Lazy designers

Since I have started researching on design processes and design methods, I have received different kind of comments, questions and suggestions, such as:

– Why do you want to study design processes?
– Design process is a complex process to be studied, and most of these processes are pure intuition.
– Do you want to systematise a creative process?
– Can be developed a design method?
– Are designers going to use it? Is it useful to have design methods?

I have been looking for books, articles, and journals about both themes during the last three years. The results were a big quantity of books about design processes but focussing on how to create a good artefact and be a successful designer, instead of analysing the decision-making-process it self.
While I was struggling trying to find more documents that help me to easily explain what I meant with design processes, one day a good friend published this video:

Thanks Mati! The video shows in simple words and clear images the same concept I was looking for: the existence of a process of brainstorming, thoughts and planning in every project.
Fortunately, I found more key pieces of information in some specialised journals that explained the same idea than the video but in more academic words. Authors such as John Chris Jones and Bruce Archer gave me the first arguments to confirm I wasn’t in the wrong way trying to analyse this unusual approach of design. Both authors have defined design as a complex discipline that involves more than one area.
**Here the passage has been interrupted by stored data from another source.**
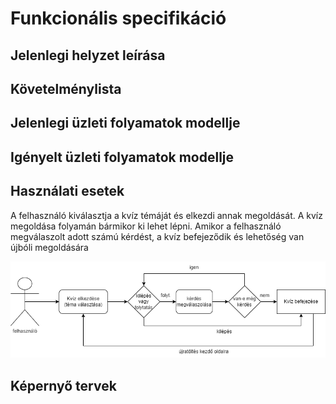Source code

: # Funkcionális specifikáció

## Jelenlegi helyzet leírása

## Követelménylista

## Jelenlegi üzleti folyamatok modellje

## Igényelt üzleti folyamatok modellje

## Használati esetek
A felhasználó kiválasztja a kvíz témáját és elkezdi annak megoldását. A kvíz megoldása folyamán bármikor ki lehet lépni. Amikor a felhasználó megválaszolt adott számú kérdést, a kvíz befejeződik és lehetőség van újbóli megoldására

![Eset](Image/funkspec_haszn_eset1.png)

## Képernyő tervek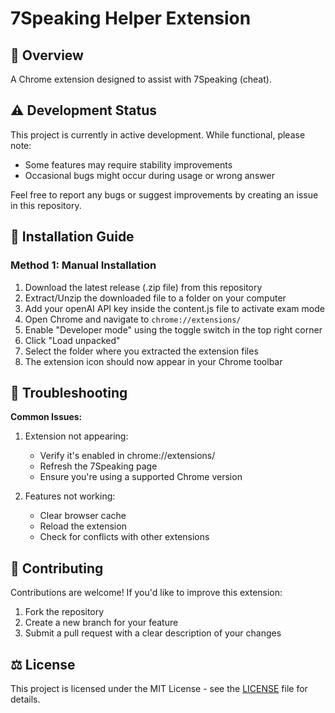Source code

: # 7Speaking Helper Extension

## 📝 Overview
A Chrome extension designed to assist with 7Speaking (cheat).

## ⚠️ Development Status
This project is currently in active development. While functional, please note:
- Some features may require stability improvements
- Occasional bugs might occur during usage or wrong answer

Feel free to report any bugs or suggest improvements by creating an issue in this repository.

## 🚀 Installation Guide
### Method 1: Manual Installation
1. Download the latest release (.zip file) from this repository
2. Extract/Unzip the downloaded file to a folder on your computer
3. Add your openAI API key inside the content.js file to activate exam mode
4. Open Chrome and navigate to `chrome://extensions/`
5. Enable "Developer mode" using the toggle switch in the top right corner
6. Click "Load unpacked"
7. Select the folder where you extracted the extension files
8. The extension icon should now appear in your Chrome toolbar

## 🔧 Troubleshooting
**Common Issues:**
1. Extension not appearing:
   - Verify it's enabled in chrome://extensions/
   - Refresh the 7Speaking page
   - Ensure you're using a supported Chrome version

2. Features not working:
   - Clear browser cache
   - Reload the extension
   - Check for conflicts with other extensions

## 🤝 Contributing
Contributions are welcome! If you'd like to improve this extension:
1. Fork the repository
2. Create a new branch for your feature
3. Submit a pull request with a clear description of your changes

## ⚖️ License
This project is licensed under the MIT License - see the [LICENSE](LICENSE) file for details.

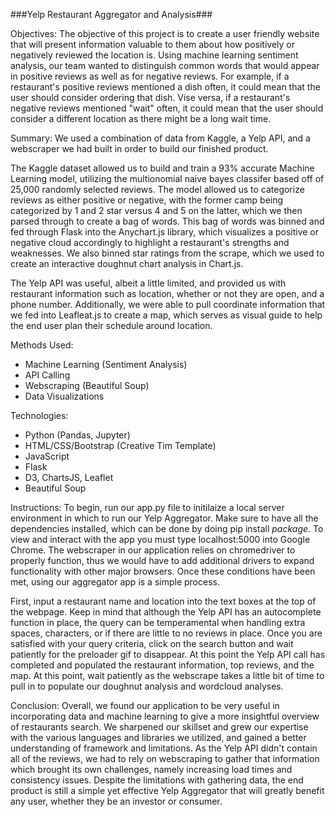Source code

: ###Yelp Restaurant Aggregator and Analysis###

Objectives:
The objective of this project is to create a user friendly website that will present information valuable to them about how positively or negatively reviewed the location is. Using machine learning sentiment analysis, our team wanted to distinguish common words that would appear in positive reviews as well as for negative reviews. For example, if a restaurant's positive reviews mentioned a dish often, it could mean that the user should consider ordering that dish. Vise versa, if a restaurant's negative reviews mentioned "wait" often, it could mean that the user should consider a different location as there might be a long wait time.

Summary:
We used a combination of data from Kaggle, a Yelp API, and a webscraper we had built in order to build our finished product.  

The Kaggle dataset allowed us to build and train a 93% accurate Machine Learning model, utilizing the multionomial naive bayes classifer based off of 25,000 randomly selected reviews. The model allowed us to categorize reviews as either positive or negative, with the former camp being categorized by 1 and 2 star versus 4 and 5 on the latter, which we then parsed through to create a bag of words.  This bag of words was binned and fed through Flask into the Anychart.js library, which visualizes a positive or negative cloud accordingly to highlight a restaurant's strengths and weaknesses.  We also binned star ratings from the scrape, which we used to create an interactive doughnut chart analysis in Chart.js.

The Yelp API was useful, albeit a little limited, and provided us with restaurant information such as location, whether or not they are open, and a phone number.  Additionally, we were able to pull coordinate information that we fed into Leafleat.js to create a map, which serves as  visual guide to help the end user plan their schedule around location.

Methods Used:
- Machine Learning (Sentiment Analysis)
- API Calling
- Webscraping (Beautiful Soup)
- Data Visualizations

Technologies:
- Python (Pandas, Jupyter)
- HTML/CSS/Bootstrap (Creative Tim Template)
- JavaScript
- Flask
- D3, ChartsJS, Leaflet
- Beautiful Soup

Instructions:
To begin, run our app.py file to initilaize a local server environment in which to run our Yelp Aggregator.  Make sure to have all the dependencies installed, which can be done by doing pip install *package*. To view and interact with the app you must type localhost:5000 into Google Chrome. The webscraper in our application relies on chromedriver to properly function, thus we would have to add additional drivers to expand functionality with other major browsers.  Once these conditions have been met, using our aggregator app is a simple process.

First, input a restaurant name and location into the text boxes at the top of the webpage.  Keep in mind that although the Yelp API has an autocomplete function in place, the query can be temperamental when handling extra spaces, characters, or if there are little to no reviews in place. Once you are satisfied with your query criteria, click on the search button and wait patiently for the preloader gif to disappear. At this point the Yelp API call has completed and populated the restaurant information, top reviews, and the map. At this point, wait patiently as the webscrape takes a little bit of time to pull in to populate our doughnut analysis and wordcloud analyses.

Conclusion:
Overall, we found our application to be very useful in incorporating data and machine learning to give a more insightful overview of restaurants search.  We sharpened our skillset and grew our expertise with the various languages and libraries we utilized, and gained a better understanding of framework and limitations. As the Yelp API didn't contain all of the reviews, we had to rely on webscraping to gather that information which brought its own challenges, namely increasing load times and consistency issues. Despite the limitations with gathering data, the end product is still a simple yet effective Yelp Aggregator that will greatly benefit any user, whether they be an investor or consumer.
In addition, they have explained that design is a hybrid activity where can be found an artistic, a scientific and a mathematical side. Its process is, as well, a result of this combination. As my research is focussed on a rational theory of the design process, it can be said that my thesis will analyse the mathematical and scientific sides of design processes.

In terms of my design methods research, at the beginning, most (maybe all!) of the references I found were from the 60s and 70s. I spent months wondering why I could not find any author from the 90s dealing with the design methods issue.
Few months ago I found a paper in Visible Language journal where his author has been asking himself exactly the same question: What had happened with the design generation of the 80s and 90s? Chris Conley (2004) suggests an interesting theory: the evolution of technology. Computers development is one of the key breakthroughs of the last 30 or 40 years for graphic designers. On the one hand, computers have become powerful tools for designers, allowing them to dramatically reduce the time of production. Thank to specialised software, designers can try different languages and graphic possibilities in a couple of minutes, increasing the amount of new design projects day-by-day.
However, on the other hand, as they have so many steps already done by computers, they seem to have become lazy to spend too many hours thinking about ‘design without images’. Most designers (included me) just sit down in front of their Macs and start drawing and designing, without a previous plan of what they are going to do.
In contrast, designers from the 60s and 70s had to think carefully before technically start a design project. They organised every step of the decision making process until being absolutely clear about all the steps of the process.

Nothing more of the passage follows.